> _TASK GOAL_
Look for the line that has "Dado o sucesso" in the material below; please repeat it and every line after it, exactly, up to and including the line that has "Também eram desejáveis", and nothing else.

> _RECORD SET_
┄┄┄┄┄┄┄┄┄┄
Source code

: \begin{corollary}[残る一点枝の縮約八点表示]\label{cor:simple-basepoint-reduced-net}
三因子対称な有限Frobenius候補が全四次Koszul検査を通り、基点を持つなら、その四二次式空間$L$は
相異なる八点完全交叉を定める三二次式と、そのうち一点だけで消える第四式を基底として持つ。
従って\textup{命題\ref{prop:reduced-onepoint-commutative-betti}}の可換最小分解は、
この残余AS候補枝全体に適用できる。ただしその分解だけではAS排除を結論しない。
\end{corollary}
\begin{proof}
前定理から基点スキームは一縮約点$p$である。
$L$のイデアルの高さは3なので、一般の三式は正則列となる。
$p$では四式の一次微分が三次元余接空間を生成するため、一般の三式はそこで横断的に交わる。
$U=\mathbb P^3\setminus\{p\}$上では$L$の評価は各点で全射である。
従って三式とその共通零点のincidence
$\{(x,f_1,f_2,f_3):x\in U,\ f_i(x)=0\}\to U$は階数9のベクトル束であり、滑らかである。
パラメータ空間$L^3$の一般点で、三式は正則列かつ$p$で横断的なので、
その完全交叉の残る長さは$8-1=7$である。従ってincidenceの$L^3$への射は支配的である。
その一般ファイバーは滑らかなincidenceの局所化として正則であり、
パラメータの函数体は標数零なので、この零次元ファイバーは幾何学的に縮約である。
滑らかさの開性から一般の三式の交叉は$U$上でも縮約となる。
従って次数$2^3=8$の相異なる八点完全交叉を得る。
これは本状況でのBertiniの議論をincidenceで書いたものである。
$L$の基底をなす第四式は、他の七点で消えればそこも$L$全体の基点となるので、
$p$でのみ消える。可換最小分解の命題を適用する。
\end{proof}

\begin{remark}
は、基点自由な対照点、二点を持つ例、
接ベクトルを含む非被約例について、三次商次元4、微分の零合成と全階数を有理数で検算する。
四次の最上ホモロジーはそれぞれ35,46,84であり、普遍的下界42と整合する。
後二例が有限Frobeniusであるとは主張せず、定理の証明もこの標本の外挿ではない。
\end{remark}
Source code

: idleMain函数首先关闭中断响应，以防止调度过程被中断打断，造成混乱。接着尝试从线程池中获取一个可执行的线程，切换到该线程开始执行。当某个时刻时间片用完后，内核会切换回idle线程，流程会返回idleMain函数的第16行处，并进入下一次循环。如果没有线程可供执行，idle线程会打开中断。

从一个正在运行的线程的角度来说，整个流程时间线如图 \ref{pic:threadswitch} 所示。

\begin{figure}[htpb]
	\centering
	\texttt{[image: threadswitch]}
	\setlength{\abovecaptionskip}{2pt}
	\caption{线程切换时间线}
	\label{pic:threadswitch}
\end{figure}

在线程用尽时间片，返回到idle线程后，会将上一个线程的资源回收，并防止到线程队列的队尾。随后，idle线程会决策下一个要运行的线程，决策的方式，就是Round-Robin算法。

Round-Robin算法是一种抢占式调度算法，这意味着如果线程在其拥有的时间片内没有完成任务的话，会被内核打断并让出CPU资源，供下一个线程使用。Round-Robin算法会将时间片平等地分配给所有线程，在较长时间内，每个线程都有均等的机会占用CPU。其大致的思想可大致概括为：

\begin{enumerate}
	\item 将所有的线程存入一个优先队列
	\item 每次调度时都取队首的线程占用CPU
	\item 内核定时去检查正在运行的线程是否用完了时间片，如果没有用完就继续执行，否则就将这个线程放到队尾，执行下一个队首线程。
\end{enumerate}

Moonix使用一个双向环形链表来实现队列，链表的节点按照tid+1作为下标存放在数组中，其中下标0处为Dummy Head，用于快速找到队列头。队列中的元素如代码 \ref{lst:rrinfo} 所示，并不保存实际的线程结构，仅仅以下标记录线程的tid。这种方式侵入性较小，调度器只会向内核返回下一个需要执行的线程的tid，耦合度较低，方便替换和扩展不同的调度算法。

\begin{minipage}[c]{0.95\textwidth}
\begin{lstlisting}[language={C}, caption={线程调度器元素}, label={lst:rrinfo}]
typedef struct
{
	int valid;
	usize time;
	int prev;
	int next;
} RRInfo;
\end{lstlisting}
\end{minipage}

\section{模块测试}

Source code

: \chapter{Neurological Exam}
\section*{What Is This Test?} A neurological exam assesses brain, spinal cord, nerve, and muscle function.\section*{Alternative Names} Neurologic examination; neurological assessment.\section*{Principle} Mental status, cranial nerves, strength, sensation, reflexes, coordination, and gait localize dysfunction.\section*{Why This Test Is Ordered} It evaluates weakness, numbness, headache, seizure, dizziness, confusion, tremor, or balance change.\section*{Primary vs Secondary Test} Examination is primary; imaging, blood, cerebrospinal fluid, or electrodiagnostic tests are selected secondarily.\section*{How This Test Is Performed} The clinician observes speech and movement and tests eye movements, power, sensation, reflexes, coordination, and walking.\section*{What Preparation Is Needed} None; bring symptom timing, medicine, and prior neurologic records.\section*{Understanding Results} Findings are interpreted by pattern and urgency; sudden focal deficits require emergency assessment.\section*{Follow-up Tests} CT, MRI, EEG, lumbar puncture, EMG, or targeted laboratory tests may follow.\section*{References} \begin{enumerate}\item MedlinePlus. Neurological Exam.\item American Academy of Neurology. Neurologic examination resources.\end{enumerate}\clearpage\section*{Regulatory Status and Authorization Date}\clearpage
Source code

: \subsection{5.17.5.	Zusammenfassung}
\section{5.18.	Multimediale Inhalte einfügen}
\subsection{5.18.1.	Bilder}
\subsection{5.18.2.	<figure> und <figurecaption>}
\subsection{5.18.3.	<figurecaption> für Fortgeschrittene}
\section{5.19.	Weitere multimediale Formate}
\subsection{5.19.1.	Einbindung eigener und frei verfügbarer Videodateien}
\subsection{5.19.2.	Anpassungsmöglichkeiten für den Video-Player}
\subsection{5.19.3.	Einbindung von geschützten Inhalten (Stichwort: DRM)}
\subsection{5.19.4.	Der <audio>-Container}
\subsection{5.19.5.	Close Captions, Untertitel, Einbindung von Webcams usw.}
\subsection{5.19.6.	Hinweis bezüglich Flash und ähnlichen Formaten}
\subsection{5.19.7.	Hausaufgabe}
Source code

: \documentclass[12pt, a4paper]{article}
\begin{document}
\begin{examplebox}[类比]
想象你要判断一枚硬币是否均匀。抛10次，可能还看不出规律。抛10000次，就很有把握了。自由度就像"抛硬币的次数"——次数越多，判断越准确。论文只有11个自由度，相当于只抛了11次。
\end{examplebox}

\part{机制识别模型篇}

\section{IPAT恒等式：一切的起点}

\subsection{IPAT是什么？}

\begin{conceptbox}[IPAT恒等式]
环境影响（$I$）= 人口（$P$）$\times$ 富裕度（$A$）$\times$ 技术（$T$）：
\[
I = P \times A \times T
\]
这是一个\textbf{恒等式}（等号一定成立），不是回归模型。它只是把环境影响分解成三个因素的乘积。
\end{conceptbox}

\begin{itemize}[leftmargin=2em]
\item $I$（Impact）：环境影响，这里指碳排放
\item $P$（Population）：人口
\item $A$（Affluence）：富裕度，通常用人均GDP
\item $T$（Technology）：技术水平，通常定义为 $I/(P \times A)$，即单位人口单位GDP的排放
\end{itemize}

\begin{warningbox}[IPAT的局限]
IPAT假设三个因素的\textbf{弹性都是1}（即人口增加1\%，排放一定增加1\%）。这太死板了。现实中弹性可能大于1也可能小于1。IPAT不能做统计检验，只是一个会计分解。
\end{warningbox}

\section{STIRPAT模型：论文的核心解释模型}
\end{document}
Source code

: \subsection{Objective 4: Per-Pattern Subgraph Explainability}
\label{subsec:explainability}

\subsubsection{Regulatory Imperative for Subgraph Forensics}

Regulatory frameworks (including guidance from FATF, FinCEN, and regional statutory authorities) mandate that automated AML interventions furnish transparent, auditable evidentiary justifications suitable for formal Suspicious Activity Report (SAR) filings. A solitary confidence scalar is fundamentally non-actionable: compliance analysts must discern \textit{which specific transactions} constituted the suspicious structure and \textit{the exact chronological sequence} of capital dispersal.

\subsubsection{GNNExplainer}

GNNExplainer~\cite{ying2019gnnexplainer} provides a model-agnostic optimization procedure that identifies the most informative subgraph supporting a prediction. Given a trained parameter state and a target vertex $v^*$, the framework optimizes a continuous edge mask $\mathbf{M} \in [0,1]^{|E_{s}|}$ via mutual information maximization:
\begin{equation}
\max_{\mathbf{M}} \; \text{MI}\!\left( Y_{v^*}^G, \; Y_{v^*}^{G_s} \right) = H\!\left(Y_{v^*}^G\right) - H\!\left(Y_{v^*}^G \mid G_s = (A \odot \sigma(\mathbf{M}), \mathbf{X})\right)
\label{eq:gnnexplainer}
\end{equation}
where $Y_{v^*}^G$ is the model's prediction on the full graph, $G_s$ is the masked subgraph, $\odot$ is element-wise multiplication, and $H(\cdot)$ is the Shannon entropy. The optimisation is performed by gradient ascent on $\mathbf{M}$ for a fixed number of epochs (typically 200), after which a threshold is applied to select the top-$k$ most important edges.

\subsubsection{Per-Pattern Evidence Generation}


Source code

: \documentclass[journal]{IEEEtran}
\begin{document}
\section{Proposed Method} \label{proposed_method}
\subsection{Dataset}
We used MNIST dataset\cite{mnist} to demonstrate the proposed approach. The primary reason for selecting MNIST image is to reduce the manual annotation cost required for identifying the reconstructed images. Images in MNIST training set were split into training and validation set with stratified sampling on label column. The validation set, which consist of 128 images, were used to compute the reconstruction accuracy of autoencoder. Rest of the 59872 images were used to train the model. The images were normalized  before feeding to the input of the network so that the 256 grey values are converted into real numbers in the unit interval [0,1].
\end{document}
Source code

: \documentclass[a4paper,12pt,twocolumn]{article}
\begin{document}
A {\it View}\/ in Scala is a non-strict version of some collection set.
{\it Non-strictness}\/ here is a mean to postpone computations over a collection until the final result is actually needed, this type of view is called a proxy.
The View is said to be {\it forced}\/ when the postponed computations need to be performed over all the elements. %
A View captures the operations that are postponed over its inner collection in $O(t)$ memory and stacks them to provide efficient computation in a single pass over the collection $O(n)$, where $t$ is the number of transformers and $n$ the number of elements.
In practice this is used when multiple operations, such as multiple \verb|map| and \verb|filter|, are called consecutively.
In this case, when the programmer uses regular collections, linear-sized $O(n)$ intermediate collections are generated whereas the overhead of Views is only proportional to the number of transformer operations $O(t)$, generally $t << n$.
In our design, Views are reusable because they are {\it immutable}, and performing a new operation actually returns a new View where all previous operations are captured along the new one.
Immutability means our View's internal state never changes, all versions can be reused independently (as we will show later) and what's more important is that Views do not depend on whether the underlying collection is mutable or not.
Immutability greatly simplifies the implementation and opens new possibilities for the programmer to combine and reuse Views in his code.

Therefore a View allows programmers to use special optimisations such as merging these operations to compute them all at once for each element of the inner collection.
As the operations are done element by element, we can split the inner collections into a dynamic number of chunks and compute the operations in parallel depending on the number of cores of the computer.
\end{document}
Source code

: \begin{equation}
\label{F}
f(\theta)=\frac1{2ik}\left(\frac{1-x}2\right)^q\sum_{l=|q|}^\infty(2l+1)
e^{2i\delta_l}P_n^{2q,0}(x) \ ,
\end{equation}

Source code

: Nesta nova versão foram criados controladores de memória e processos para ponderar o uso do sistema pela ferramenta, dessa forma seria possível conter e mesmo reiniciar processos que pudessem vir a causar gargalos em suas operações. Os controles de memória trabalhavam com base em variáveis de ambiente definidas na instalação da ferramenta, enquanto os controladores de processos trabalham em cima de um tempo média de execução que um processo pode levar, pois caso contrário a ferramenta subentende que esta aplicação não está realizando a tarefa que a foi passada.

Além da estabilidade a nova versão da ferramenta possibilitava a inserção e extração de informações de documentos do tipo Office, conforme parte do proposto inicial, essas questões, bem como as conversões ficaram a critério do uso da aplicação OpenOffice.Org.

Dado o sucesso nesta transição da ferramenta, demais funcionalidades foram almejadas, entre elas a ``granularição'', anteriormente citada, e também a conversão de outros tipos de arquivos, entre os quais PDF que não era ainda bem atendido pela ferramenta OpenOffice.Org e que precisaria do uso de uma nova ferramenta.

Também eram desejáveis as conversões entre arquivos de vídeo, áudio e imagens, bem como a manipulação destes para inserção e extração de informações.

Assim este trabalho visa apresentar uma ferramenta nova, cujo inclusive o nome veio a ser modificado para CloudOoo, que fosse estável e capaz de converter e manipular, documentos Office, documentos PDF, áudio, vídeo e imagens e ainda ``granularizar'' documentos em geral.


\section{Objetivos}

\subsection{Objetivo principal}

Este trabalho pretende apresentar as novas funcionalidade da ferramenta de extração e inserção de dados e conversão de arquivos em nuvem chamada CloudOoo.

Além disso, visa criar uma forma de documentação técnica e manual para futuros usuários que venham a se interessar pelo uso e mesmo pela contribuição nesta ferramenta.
┄┄┄┄┄┄┄┄┄┄
> _SOLUTION FOR THIS PROBLEM_
Dado o sucesso nesta transição da ferramenta, demais funcionalidades foram almejadas, entre elas a ``granularição'', anteriormente citada, e também a conversão de outros tipos de arquivos, entre os quais PDF que não era ainda bem atendido pela ferramenta OpenOffice.Org e que precisaria do uso de uma nova ferramenta.

Também eram desejáveis as conversões entre arquivos de vídeo, áudio e imagens, bem como a manipulação destes para inserção e extração de informações.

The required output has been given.